___ Provided information ___
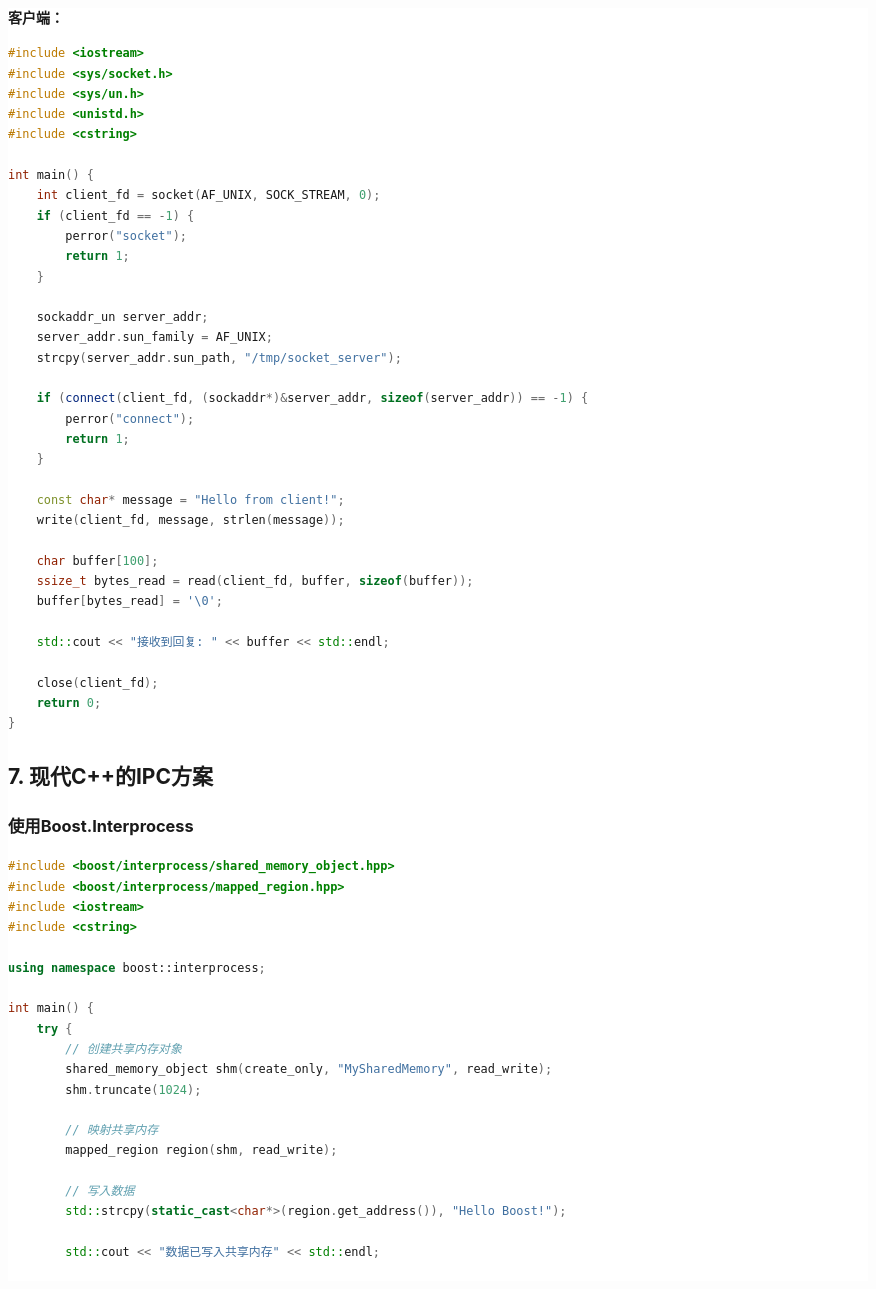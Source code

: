 **客户端：**
```cpp
#include <iostream>
#include <sys/socket.h>
#include <sys/un.h>
#include <unistd.h>
#include <cstring>

int main() {
    int client_fd = socket(AF_UNIX, SOCK_STREAM, 0);
    if (client_fd == -1) {
        perror("socket");
        return 1;
    }
    
    sockaddr_un server_addr;
    server_addr.sun_family = AF_UNIX;
    strcpy(server_addr.sun_path, "/tmp/socket_server");
    
    if (connect(client_fd, (sockaddr*)&server_addr, sizeof(server_addr)) == -1) {
        perror("connect");
        return 1;
    }
    
    const char* message = "Hello from client!";
    write(client_fd, message, strlen(message));
    
    char buffer[100];
    ssize_t bytes_read = read(client_fd, buffer, sizeof(buffer));
    buffer[bytes_read] = '\0';
    
    std::cout << "接收到回复: " << buffer << std::endl;
    
    close(client_fd);
    return 0;
}
```

## 7. 现代C++的IPC方案

### 使用Boost.Interprocess
```cpp
#include <boost/interprocess/shared_memory_object.hpp>
#include <boost/interprocess/mapped_region.hpp>
#include <iostream>
#include <cstring>

using namespace boost::interprocess;

int main() {
    try {
        // 创建共享内存对象
        shared_memory_object shm(create_only, "MySharedMemory", read_write);
        shm.truncate(1024);
        
        // 映射共享内存
        mapped_region region(shm, read_write);
        
        // 写入数据
        std::strcpy(static_cast<char*>(region.get_address()), "Hello Boost!");
        
        std::cout << "数据已写入共享内存" << std::endl;
        
```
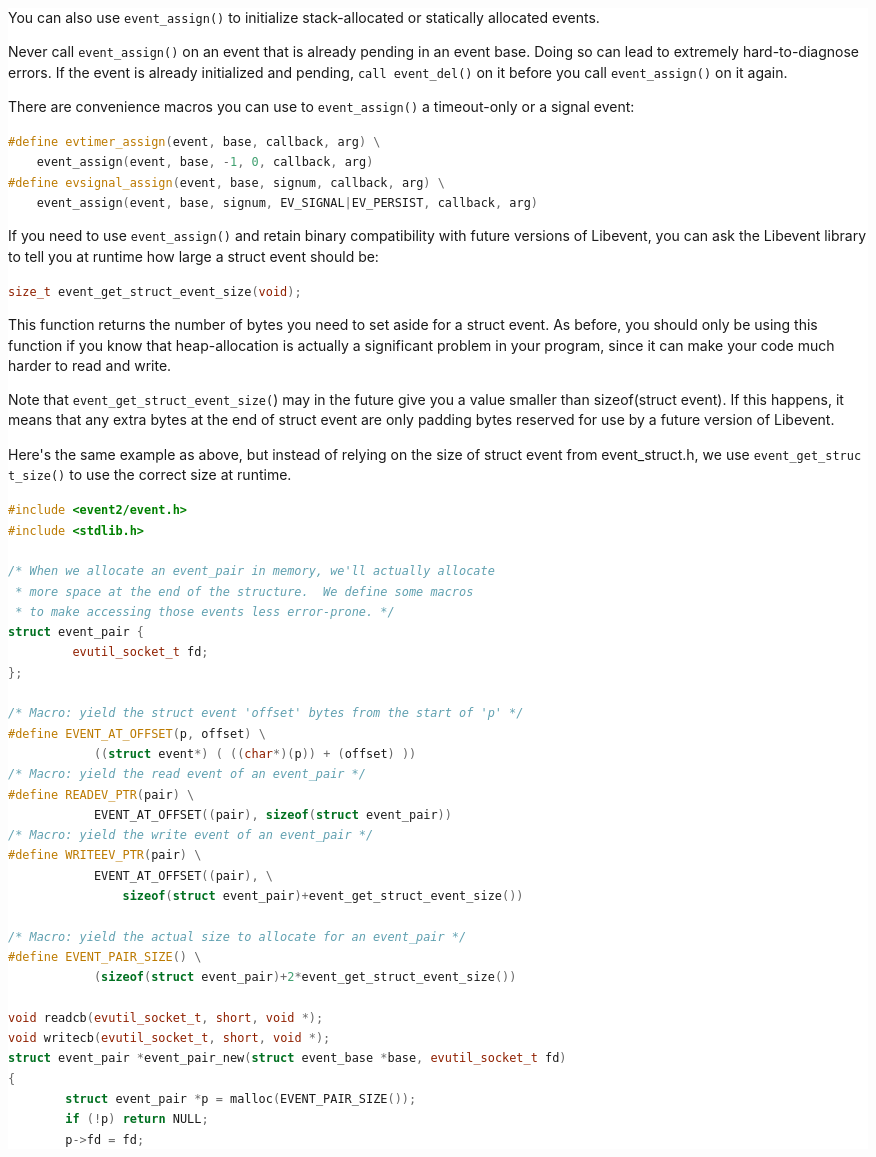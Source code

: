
 ```c++
```

You can also use `event_assign()` to initialize stack-allocated or statically allocated events.

Never call `event_assign()` on an event that is already pending in an event base. Doing so can lead to extremely hard-to-diagnose errors. If the event is already initialized and pending, `call event_del()` on it before you call `event_assign()` on it again.

There are convenience macros you can use to `event_assign()` a timeout-only or a signal event:

```c++
#define evtimer_assign(event, base, callback, arg) \
    event_assign(event, base, -1, 0, callback, arg)
#define evsignal_assign(event, base, signum, callback, arg) \
    event_assign(event, base, signum, EV_SIGNAL|EV_PERSIST, callback, arg)
```

If you need to use `event_assign()` and retain binary compatibility with future versions of Libevent, you can ask the Libevent library to tell you at runtime how large a struct event should be:

```c++
size_t event_get_struct_event_size(void);
```

This function returns the number of bytes you need to set aside for a struct event. As before, you should only be using this function if you know that heap-allocation is actually a significant problem in your program, since it can make your code much harder to read and write.

Note that `event_get_struct_event_size(`) may in the future give you a value smaller than sizeof(struct event). If this happens, it means that any extra bytes at the end of struct event are only padding bytes reserved for use by a future version of Libevent.

Here's the same example as above, but instead of relying on the size of struct event from event_struct.h, we use `event_get_struct_size()` to use the correct size at runtime.

```c++
#include <event2/event.h>
#include <stdlib.h>

/* When we allocate an event_pair in memory, we'll actually allocate
 * more space at the end of the structure.  We define some macros
 * to make accessing those events less error-prone. */
struct event_pair {
         evutil_socket_t fd;
};

/* Macro: yield the struct event 'offset' bytes from the start of 'p' */
#define EVENT_AT_OFFSET(p, offset) \
            ((struct event*) ( ((char*)(p)) + (offset) ))
/* Macro: yield the read event of an event_pair */
#define READEV_PTR(pair) \
            EVENT_AT_OFFSET((pair), sizeof(struct event_pair))
/* Macro: yield the write event of an event_pair */
#define WRITEEV_PTR(pair) \
            EVENT_AT_OFFSET((pair), \
                sizeof(struct event_pair)+event_get_struct_event_size())

/* Macro: yield the actual size to allocate for an event_pair */
#define EVENT_PAIR_SIZE() \
            (sizeof(struct event_pair)+2*event_get_struct_event_size())

void readcb(evutil_socket_t, short, void *);
void writecb(evutil_socket_t, short, void *);
struct event_pair *event_pair_new(struct event_base *base, evutil_socket_t fd)
{
        struct event_pair *p = malloc(EVENT_PAIR_SIZE());
        if (!p) return NULL;
        p->fd = fd;
```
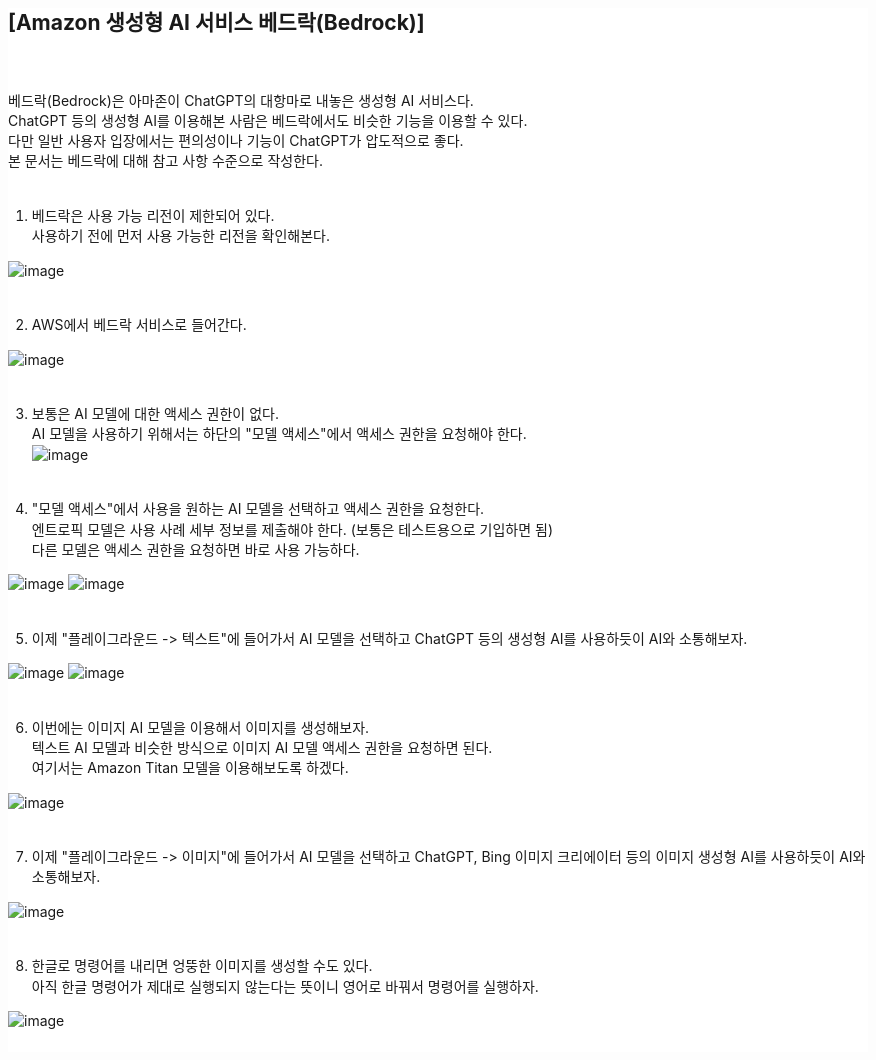 ## [Amazon 생성형 AI 서비스 베드락(Bedrock)]    
<br/>     

베드락(Bedrock)은 아마존이 ChatGPT의 대항마로 내놓은 생성형 AI 서비스다.      
ChatGPT 등의 생성형 AI를 이용해본 사람은 베드락에서도 비슷한 기능을 이용할 수 있다.     
다만 일반 사용자 입장에서는 편의성이나 기능이 ChatGPT가 압도적으로 좋다.      
본 문서는 베드락에 대해 참고 사항 수준으로 작성한다.     
<br/>  
  
1. 베드락은 사용 가능 리전이 제한되어 있다.   
사용하기 전에 먼저 사용 가능한 리전을 확인해본다.  
<img width="400" alt="image" src="https://github.com/user-attachments/assets/54f8127a-3a1d-4910-93fc-9bfe91c36897">
<br/><br/>
 
2. AWS에서 베드락 서비스로 들어간다.  
<img width="1400" alt="image" src="https://github.com/user-attachments/assets/8069c7c6-4fd0-4e2d-a353-521b0b3b656a">
<br/><br/>     
    
3. 보통은 AI 모델에 대한 액세스 권한이 없다.  
AI 모델을 사용하기 위해서는 하단의 "모델 액세스"에서 액세스 권한을 요청해야 한다.  
![image](https://github.com/user-attachments/assets/ba486729-6fb4-4f1d-b15e-2e418a306c49)
<br/><br/> 
  
4. "모델 액세스"에서 사용을 원하는 AI 모델을 선택하고 액세스 권한을 요청한다.  
엔트로픽 모델은 사용 사례 세부 정보를 제출해야 한다. (보통은 테스트용으로 기입하면 됨)  
다른 모델은 액세스 권한을 요청하면 바로 사용 가능하다.  
<img width="1400" alt="image" src="https://github.com/user-attachments/assets/64d715ec-9817-4ba1-86be-ab0bb718122c">
<img width="1800" alt="image" src="https://github.com/user-attachments/assets/3208cefb-a39b-48e7-bdc0-9e147aaf9313">
<br/><br/>  
           
5. 이제 "플레이그라운드 -> 텍스트"에 들어가서 AI 모델을 선택하고 ChatGPT 등의 생성형 AI를 사용하듯이 AI와 소통해보자.  
<img width="1400" alt="image" src="https://github.com/user-attachments/assets/966491da-99bc-4c55-82f3-9139b0c3fcc9">
<img width="1400" alt="image" src="https://github.com/user-attachments/assets/1a250a03-c3a2-4edd-b0d5-a5dae67a1b99">
<br/><br/>  
  
6. 이번에는 이미지 AI 모델을 이용해서 이미지를 생성해보자.  
텍스트 AI 모델과 비슷한 방식으로 이미지 AI 모델 액세스 권한을 요청하면 된다.  
여기서는 Amazon Titan 모델을 이용해보도록 하겠다.  
<img width="1800" alt="image" src="https://github.com/user-attachments/assets/32d455b2-442f-4418-bcd0-a855c2e8500d">
<br/><br/>  
  
7. 이제 "플레이그라운드 -> 이미지"에 들어가서 AI 모델을 선택하고 ChatGPT, Bing 이미지 크리에이터 등의 이미지 생성형 AI를 사용하듯이 AI와 소통해보자.  
<img width="1800" alt="image" src="https://github.com/user-attachments/assets/84f3f5b0-9f00-46b3-a354-c14f5f1ae45f">
<br/><br/>  
  
8. 한글로 명령어를 내리면 엉뚱한 이미지를 생성할 수도 있다.  
아직 한글 명령어가 제대로 실행되지 않는다는 뜻이니 영어로 바꿔서 명령어를 실행하자.  
<img width="1200" alt="image" src="https://github.com/user-attachments/assets/70945767-5a73-4383-b6e8-0212ab593291">
<br/><br/>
___
> **What you are asked to do**
Repeat each line of the records exactly. Do not include the pictures.

> **Solution below**
Source code

: **客户端：**
```cpp
#include <iostream>
#include <sys/socket.h>
#include <sys/un.h>
#include <unistd.h>
#include <cstring>

int main() {
    int client_fd = socket(AF_UNIX, SOCK_STREAM, 0);
    if (client_fd == -1) {
        perror("socket");
        return 1;
    }
    
    sockaddr_un server_addr;
    server_addr.sun_family = AF_UNIX;
    strcpy(server_addr.sun_path, "/tmp/socket_server");
    
    if (connect(client_fd, (sockaddr*)&server_addr, sizeof(server_addr)) == -1) {
        perror("connect");
        return 1;
    }
    
    const char* message = "Hello from client!";
    write(client_fd, message, strlen(message));
    
    char buffer[100];
    ssize_t bytes_read = read(client_fd, buffer, sizeof(buffer));
    buffer[bytes_read] = '\0';
    
    std::cout << "接收到回复: " << buffer << std::endl;
    
    close(client_fd);
    return 0;
}
```

## 7. 现代C++的IPC方案

### 使用Boost.Interprocess
```cpp
#include <boost/interprocess/shared_memory_object.hpp>
#include <boost/interprocess/mapped_region.hpp>
#include <iostream>
#include <cstring>

using namespace boost::interprocess;

int main() {
    try {
        // 创建共享内存对象
        shared_memory_object shm(create_only, "MySharedMemory", read_write);
        shm.truncate(1024);
        
        // 映射共享内存
        mapped_region region(shm, read_write);
        
        // 写入数据
        std::strcpy(static_cast<char*>(region.get_address()), "Hello Boost!");
        
        std::cout << "数据已写入共享内存" << std::endl;
        
```
Source code

:
 ```c++
```

You can also use `event_assign()` to initialize stack-allocated or statically allocated events.

Never call `event_assign()` on an event that is already pending in an event base. Doing so can lead to extremely hard-to-diagnose errors. If the event is already initialized and pending, `call event_del()` on it before you call `event_assign()` on it again.

There are convenience macros you can use to `event_assign()` a timeout-only or a signal event:

```c++
#define evtimer_assign(event, base, callback, arg) \
    event_assign(event, base, -1, 0, callback, arg)
#define evsignal_assign(event, base, signum, callback, arg) \
    event_assign(event, base, signum, EV_SIGNAL|EV_PERSIST, callback, arg)
```

If you need to use `event_assign()` and retain binary compatibility with future versions of Libevent, you can ask the Libevent library to tell you at runtime how large a struct event should be:

```c++
size_t event_get_struct_event_size(void);
```

This function returns the number of bytes you need to set aside for a struct event. As before, you should only be using this function if you know that heap-allocation is actually a significant problem in your program, since it can make your code much harder to read and write.

Note that `event_get_struct_event_size(`) may in the future give you a value smaller than sizeof(struct event). If this happens, it means that any extra bytes at the end of struct event are only padding bytes reserved for use by a future version of Libevent.

Here's the same example as above, but instead of relying on the size of struct event from event_struct.h, we use `event_get_struct_size()` to use the correct size at runtime.

```c++
#include <event2/event.h>
#include <stdlib.h>

/* When we allocate an event_pair in memory, we'll actually allocate
 * more space at the end of the structure.  We define some macros
 * to make accessing those events less error-prone. */
struct event_pair {
         evutil_socket_t fd;
};

/* Macro: yield the struct event 'offset' bytes from the start of 'p' */
#define EVENT_AT_OFFSET(p, offset) \
            ((struct event*) ( ((char*)(p)) + (offset) ))
/* Macro: yield the read event of an event_pair */
#define READEV_PTR(pair) \
            EVENT_AT_OFFSET((pair), sizeof(struct event_pair))
/* Macro: yield the write event of an event_pair */
#define WRITEEV_PTR(pair) \
            EVENT_AT_OFFSET((pair), \
                sizeof(struct event_pair)+event_get_struct_event_size())

/* Macro: yield the actual size to allocate for an event_pair */
#define EVENT_PAIR_SIZE() \
            (sizeof(struct event_pair)+2*event_get_struct_event_size())

void readcb(evutil_socket_t, short, void *);
void writecb(evutil_socket_t, short, void *);
struct event_pair *event_pair_new(struct event_base *base, evutil_socket_t fd)
{
        struct event_pair *p = malloc(EVENT_PAIR_SIZE());
        if (!p) return NULL;
        p->fd = fd;
```
 ## [Amazon 생성형 AI 서비스 베드락(Bedrock)]    
<br/>     

베드락(Bedrock)은 아마존이 ChatGPT의 대항마로 내놓은 생성형 AI 서비스다.      
ChatGPT 등의 생성형 AI를 이용해본 사람은 베드락에서도 비슷한 기능을 이용할 수 있다.     
다만 일반 사용자 입장에서는 편의성이나 기능이 ChatGPT가 압도적으로 좋다.      
본 문서는 베드락에 대해 참고 사항 수준으로 작성한다.     
<br/>  
  
1. 베드락은 사용 가능 리전이 제한되어 있다.   
사용하기 전에 먼저 사용 가능한 리전을 확인해본다.  
<img width="400" alt="image" src="https://github.com/user-attachments/assets/54f8127a-3a1d-4910-93fc-9bfe91c36897">
<br/><br/>
 
2. AWS에서 베드락 서비스로 들어간다.  
<img width="1400" alt="image" src="https://github.com/user-attachments/assets/8069c7c6-4fd0-4e2d-a353-521b0b3b656a">
<br/><br/>     
    
3. 보통은 AI 모델에 대한 액세스 권한이 없다.  
AI 모델을 사용하기 위해서는 하단의 "모델 액세스"에서 액세스 권한을 요청해야 한다.  
![image](https://github.com/user-attachments/assets/ba486729-6fb4-4f1d-b15e-2e418a306c49)
<br/><br/> 
  
4. "모델 액세스"에서 사용을 원하는 AI 모델을 선택하고 액세스 권한을 요청한다.  
엔트로픽 모델은 사용 사례 세부 정보를 제출해야 한다. (보통은 테스트용으로 기입하면 됨)  
다른 모델은 액세스 권한을 요청하면 바로 사용 가능하다.  
<img width="1400" alt="image" src="https://github.com/user-attachments/assets/64d715ec-9817-4ba1-86be-ab0bb718122c">
<img width="1800" alt="image" src="https://github.com/user-attachments/assets/3208cefb-a39b-48e7-bdc0-9e147aaf9313">
<br/><br/>  
           
5. 이제 "플레이그라운드 -> 텍스트"에 들어가서 AI 모델을 선택하고 ChatGPT 등의 생성형 AI를 사용하듯이 AI와 소통해보자.  
<img width="1400" alt="image" src="https://github.com/user-attachments/assets/966491da-99bc-4c55-82f3-9139b0c3fcc9">
<img width="1400" alt="image" src="https://github.com/user-attachments/assets/1a250a03-c3a2-4edd-b0d5-a5dae67a1b99">
<br/><br/>  
  
6. 이번에는 이미지 AI 모델을 이용해서 이미지를 생성해보자.  
텍스트 AI 모델과 비슷한 방식으로 이미지 AI 모델 액세스 권한을 요청하면 된다.  
여기서는 Amazon Titan 모델을 이용해보도록 하겠다.  
<img width="1800" alt="image" src="https://github.com/user-attachments/assets/32d455b2-442f-4418-bcd0-a855c2e8500d">
<br/><br/>  
  
7. 이제 "플레이그라운드 -> 이미지"에 들어가서 AI 모델을 선택하고 ChatGPT, Bing 이미지 크리에이터 등의 이미지 생성형 AI를 사용하듯이 AI와 소통해보자.  
<img width="1800" alt="image" src="https://github.com/user-attachments/assets/84f3f5b0-9f00-46b3-a354-c14f5f1ae45f">
<br/><br/>  
  
8. 한글로 명령어를 내리면 엉뚱한 이미지를 생성할 수도 있다.  
아직 한글 명령어가 제대로 실행되지 않는다는 뜻이니 영어로 바꿔서 명령어를 실행하자.  
<img width="1200" alt="image" src="https://github.com/user-attachments/assets/70945767-5a73-4383-b6e8-0212ab593291">
<br/><br/>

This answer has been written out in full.